The ‘yo-yo’ that comes with that kind of decision is not easy. (I left home just before 16.) The world is a harsh place. And unless there are solid people to help you really ‘plug in’ and find a safe place, and connect with a supportive church, it is a very lonely journey. Not to mention the risk. The reality is that our Mennonite lifestyle leaves us ill prepared to face life in a harsh world. We are not, usually, very street smart, and the risk of getting lost, and terribly hurt, is very high. There are other factors, but these are the ones I usually mention.
When we met, yesterday, she told me that she had been cautioned–or warned–about meeting with me.
I smiled. Amazing how you can get used to these ‘warnings’, and not take them personal, for the most part. “Are they worried that I’m going to lead you astray, away from the culture?” I asked.

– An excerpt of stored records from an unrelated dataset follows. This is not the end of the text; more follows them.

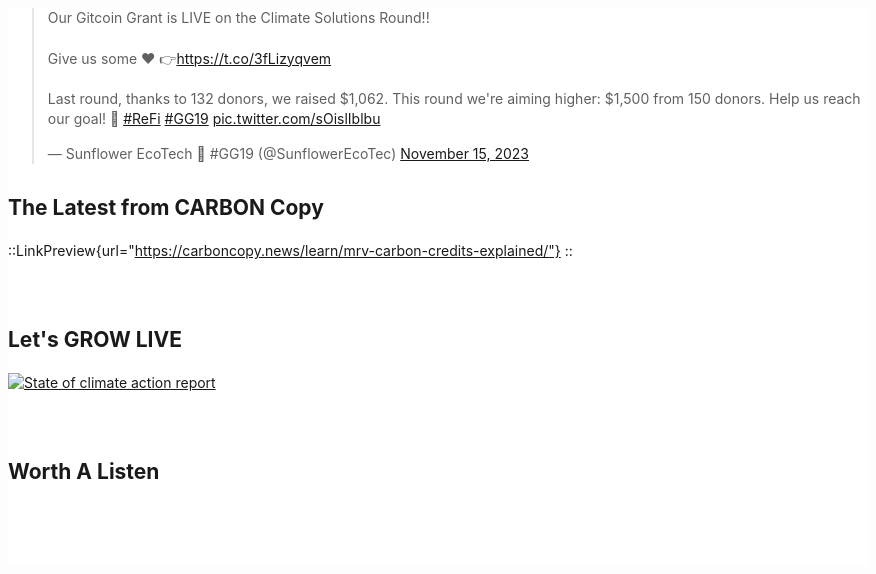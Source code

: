   <div class="col-lg-4 col-12">
    <blockquote class="twitter-tweet"><p lang="en" dir="ltr">Our Gitcoin Grant is LIVE on the Climate Solutions Round!! <br><br>Give us some ❤️ 👉<a href="https://t.co/3fLizyqvem">https://t.co/3fLizyqvem</a><br><br>Last round, thanks to 132 donors, we raised $1,062. This round we&#39;re aiming higher: $1,500 from 150 donors. Help us reach our goal! 🙏 <a href="https://twitter.com/hashtag/ReFi?src=hash&amp;ref_src=twsrc%5Etfw">#ReFi</a> <a href="https://twitter.com/hashtag/GG19?src=hash&amp;ref_src=twsrc%5Etfw">#GG19</a> <a href="https://t.co/sOislIblbu">pic.twitter.com/sOislIblbu</a></p>&mdash; Sunflower EcoTech 🌻 #GG19 (@SunflowerEcoTec) <a href="https://twitter.com/SunflowerEcoTec/status/1724853946530111615?ref_src=twsrc%5Etfw">November 15, 2023</a></blockquote>
  </div>
  <div class="col-lg-4 col-12">
  
  </div>
  <div class="col-lg-4 col-12">
  
  </div>
</div>

## The Latest from CARBON Copy

::LinkPreview{url="https://carboncopy.news/learn/mrv-carbon-credits-explained/"}
::

<br>

## Let's GROW LIVE

<a href="https://twitter.com/i/broadcasts/1ypKdkzBAEnxW?s=20" target="_blank"><img src="https://pbs.twimg.com/media/F_F3-jRXcAAp6uQ?format=jpg&name=medium" alt="State of climate action report" style="width: 500px !important;" /></a>

<br>

## Worth A Listen

<iframe style="border-radius:12px" src="https://open.spotify.com/embed/episode/1Fd2s98Cvj7Y1ZAUyT5WfT?utm_source=generator" width="100%" height="152" frameBorder="0" allowfullscreen="" allow="autoplay; clipboard-write; encrypted-media; fullscreen; picture-in-picture" loading="lazy"></iframe>

<br>

<iframe width="100%" style="aspect-ratio: 16/9" src="https://www.youtube.com/embed/tizKb01oVAE?si=GrLDagEfqIn2pZlU" title="YouTube video player" frameborder="0" allow="accelerometer; autoplay; clipboard-write; encrypted-media; gyroscope; picture-in-picture; web-share" allowfullscreen></iframe>

<br>

<iframe width="100%" style="aspect-ratio: 16/9" src="https://www.youtube.com/embed/0M6GJ8JmmkE?si=Lo2N4wD1sZn5Lo0U" title="YouTube video player" frameborder="0" allow="accelerometer; autoplay; clipboard-write; encrypted-media; gyroscope; picture-in-picture; web-share" allowfullscreen></iframe>

<br>

<iframe width="100%" style="aspect-ratio: 16/9" src="https://www.youtube.com/embed/8_2XIBBq7xE?si=hjY0krdt72HdYPWg" title="YouTube video player" frameborder="0" allow="accelerometer; autoplay; clipboard-write; encrypted-media; gyroscope; picture-in-picture; web-share" allowfullscreen></iframe>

She explained that supposedly I was very bitter toward the Mennonite people, and she was to be very careful of my influence.

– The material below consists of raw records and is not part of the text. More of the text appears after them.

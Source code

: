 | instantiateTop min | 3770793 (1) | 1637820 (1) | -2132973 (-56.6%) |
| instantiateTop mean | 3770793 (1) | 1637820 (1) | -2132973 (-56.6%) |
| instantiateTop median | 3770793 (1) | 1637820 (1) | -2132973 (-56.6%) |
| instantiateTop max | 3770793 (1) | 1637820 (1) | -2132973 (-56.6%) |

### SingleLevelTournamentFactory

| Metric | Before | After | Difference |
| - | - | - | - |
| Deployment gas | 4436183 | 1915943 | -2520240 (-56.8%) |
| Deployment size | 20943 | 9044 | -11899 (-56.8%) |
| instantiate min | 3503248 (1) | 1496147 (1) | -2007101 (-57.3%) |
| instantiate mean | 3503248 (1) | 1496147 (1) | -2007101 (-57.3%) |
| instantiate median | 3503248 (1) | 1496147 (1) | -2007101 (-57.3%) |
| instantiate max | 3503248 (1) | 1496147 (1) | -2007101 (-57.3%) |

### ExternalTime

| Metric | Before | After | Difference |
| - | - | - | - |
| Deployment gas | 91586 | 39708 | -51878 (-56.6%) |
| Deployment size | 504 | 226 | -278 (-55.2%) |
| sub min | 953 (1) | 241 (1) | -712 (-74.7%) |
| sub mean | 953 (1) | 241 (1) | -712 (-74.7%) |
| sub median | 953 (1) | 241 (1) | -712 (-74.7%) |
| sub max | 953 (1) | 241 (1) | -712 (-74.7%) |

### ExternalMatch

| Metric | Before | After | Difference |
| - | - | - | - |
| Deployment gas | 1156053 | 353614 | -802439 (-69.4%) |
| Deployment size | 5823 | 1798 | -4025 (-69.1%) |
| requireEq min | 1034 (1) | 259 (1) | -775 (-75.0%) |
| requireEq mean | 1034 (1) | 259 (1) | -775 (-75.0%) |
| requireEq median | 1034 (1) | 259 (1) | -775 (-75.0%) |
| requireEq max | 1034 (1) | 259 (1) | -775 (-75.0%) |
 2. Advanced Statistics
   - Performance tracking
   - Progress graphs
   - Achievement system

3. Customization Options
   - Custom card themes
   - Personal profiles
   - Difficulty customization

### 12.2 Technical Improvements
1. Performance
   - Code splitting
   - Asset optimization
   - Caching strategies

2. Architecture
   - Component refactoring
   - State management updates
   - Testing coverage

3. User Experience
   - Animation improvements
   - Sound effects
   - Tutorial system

If I’ve heard the accusation once, I’ve probably heard it a thousand times. And usually from someone who has something to protect. So the words fell flat. But the source cut deep, and the betrayal that it brought.
A minister and his wife, with whom we met a few months ago and shared, heart to heart, and in whom we invested a deep trust. We spent time in prayer that night, and left, amazed by God, and profoundly impacted by the meeting. That she would accuse me of bitterness shocked me.

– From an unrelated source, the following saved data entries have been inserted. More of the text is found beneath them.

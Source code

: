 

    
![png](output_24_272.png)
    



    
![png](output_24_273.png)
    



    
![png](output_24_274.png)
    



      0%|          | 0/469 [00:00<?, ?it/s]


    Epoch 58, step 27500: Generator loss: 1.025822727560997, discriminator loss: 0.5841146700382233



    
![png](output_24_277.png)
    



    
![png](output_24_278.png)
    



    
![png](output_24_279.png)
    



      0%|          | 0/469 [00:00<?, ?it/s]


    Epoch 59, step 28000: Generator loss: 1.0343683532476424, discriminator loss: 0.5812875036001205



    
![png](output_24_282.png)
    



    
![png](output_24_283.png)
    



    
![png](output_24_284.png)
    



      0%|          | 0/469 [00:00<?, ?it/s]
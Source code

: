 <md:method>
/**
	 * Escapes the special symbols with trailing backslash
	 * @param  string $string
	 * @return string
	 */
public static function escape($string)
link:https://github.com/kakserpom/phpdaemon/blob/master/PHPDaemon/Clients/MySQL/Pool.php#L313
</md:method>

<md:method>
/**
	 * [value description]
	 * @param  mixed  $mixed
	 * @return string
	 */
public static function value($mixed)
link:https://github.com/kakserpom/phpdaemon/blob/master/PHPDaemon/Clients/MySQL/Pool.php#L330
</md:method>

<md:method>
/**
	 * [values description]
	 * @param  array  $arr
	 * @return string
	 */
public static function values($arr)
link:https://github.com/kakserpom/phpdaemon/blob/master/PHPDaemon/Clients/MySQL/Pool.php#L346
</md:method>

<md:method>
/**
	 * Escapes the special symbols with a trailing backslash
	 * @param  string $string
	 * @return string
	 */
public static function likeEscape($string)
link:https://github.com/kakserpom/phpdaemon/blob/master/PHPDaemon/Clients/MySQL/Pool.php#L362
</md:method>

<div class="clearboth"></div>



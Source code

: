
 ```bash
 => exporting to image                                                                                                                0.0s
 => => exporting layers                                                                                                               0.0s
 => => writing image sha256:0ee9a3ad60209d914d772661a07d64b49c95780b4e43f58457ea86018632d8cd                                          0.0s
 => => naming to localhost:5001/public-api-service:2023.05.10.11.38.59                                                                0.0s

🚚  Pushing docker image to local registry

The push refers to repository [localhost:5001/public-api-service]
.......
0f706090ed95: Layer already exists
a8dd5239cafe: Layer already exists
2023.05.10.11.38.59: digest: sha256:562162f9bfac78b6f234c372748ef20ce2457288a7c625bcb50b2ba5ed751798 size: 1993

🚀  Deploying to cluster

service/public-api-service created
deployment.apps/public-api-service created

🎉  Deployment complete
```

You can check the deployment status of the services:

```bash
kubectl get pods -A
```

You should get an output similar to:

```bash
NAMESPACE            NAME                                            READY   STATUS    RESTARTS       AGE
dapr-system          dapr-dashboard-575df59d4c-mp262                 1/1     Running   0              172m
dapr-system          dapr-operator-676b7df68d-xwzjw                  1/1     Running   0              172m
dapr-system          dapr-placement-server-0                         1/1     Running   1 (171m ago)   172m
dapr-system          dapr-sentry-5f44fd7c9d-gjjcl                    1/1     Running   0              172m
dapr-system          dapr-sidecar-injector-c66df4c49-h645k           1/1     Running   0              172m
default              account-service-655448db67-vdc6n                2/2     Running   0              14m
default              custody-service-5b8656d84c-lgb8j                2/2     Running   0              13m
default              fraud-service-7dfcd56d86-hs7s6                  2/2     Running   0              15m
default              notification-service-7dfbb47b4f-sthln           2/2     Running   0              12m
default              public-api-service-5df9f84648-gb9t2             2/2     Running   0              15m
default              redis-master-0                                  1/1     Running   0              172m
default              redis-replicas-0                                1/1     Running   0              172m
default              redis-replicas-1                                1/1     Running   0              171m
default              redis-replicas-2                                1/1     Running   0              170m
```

I returned home from that session, delighted to see how well the young woman was doing, yet bewildered by the accusation.
‘Like water off a duck’s back’ came to mind, and I knew I should let it go, just like that, as I often do, but I couldn’t. This time it was personal, far more so, than any other shallow accusation I have encountered. Most often they come from people in whom I have invested very little trust, if any, and who have family members I know are perpetrators. (Though they often have no idea I know this.) This was different. I had invested my heart, my trust, personally.
As I thought about it, I began to pray for the minister and his wife. And then I sent a text, telling them I am praying for them, the church they lead, and the broader Mennonite church. I told them that I hold no bitterness in my heart toward them, or the Mennonite church. And then my heart released the burden. I was at peace.
As the memory of their accusation tumbled through my mind at 5:30 this morning, my heart again felt sick, and sad. I have searched my heart, and asked God to search it as well, for any hidden bitterness, and I cannot find it. So I prayed again. And again I asked God to bless them, determined that every time the enemy attacks me with lies, I will simply turn to prayer and blessing. I will not be controlled, intimidated, held back, or made bitter by lies. I choose, instead, to live a life of forgiveness and blessing, and that was and remains my prayer.
Eventually I fell asleep again, peaceful, and encouraged by God.
Hours later I opened that text with only two references. The verses held promise, hope and encouragement, as if God himself had sent me the text, and I knew that He had not neglected to notice the false accusations, and affirm that, indeed, they are false.
New King James Version (NKJV)
21 You shall be hidden from the scourge of the tongue,
And you shall not be afraid of destruction when it comes.
New Living Translation (NLT)
20 You hide them in the shelter of your presence,
safe from those who conspire against them.
You shelter them in your presence,
far from accusing tongues.
As I read them, gratitude flooded over me. And in that moment, I knew I had learned a profound lesson, in the preceding 17 hours. A lesson that will serve me well for the rest of my life.
When false accusations had cut like a knife in the preceding hours, and the enemy had tried to discourage me, I had turned in prayer to the One who knows all things. And in Him I found hope, in Him I found protection.
He is my Rock, my safe place, from the accusing tongue. Nothing, and no one can touch me there, in His Presence.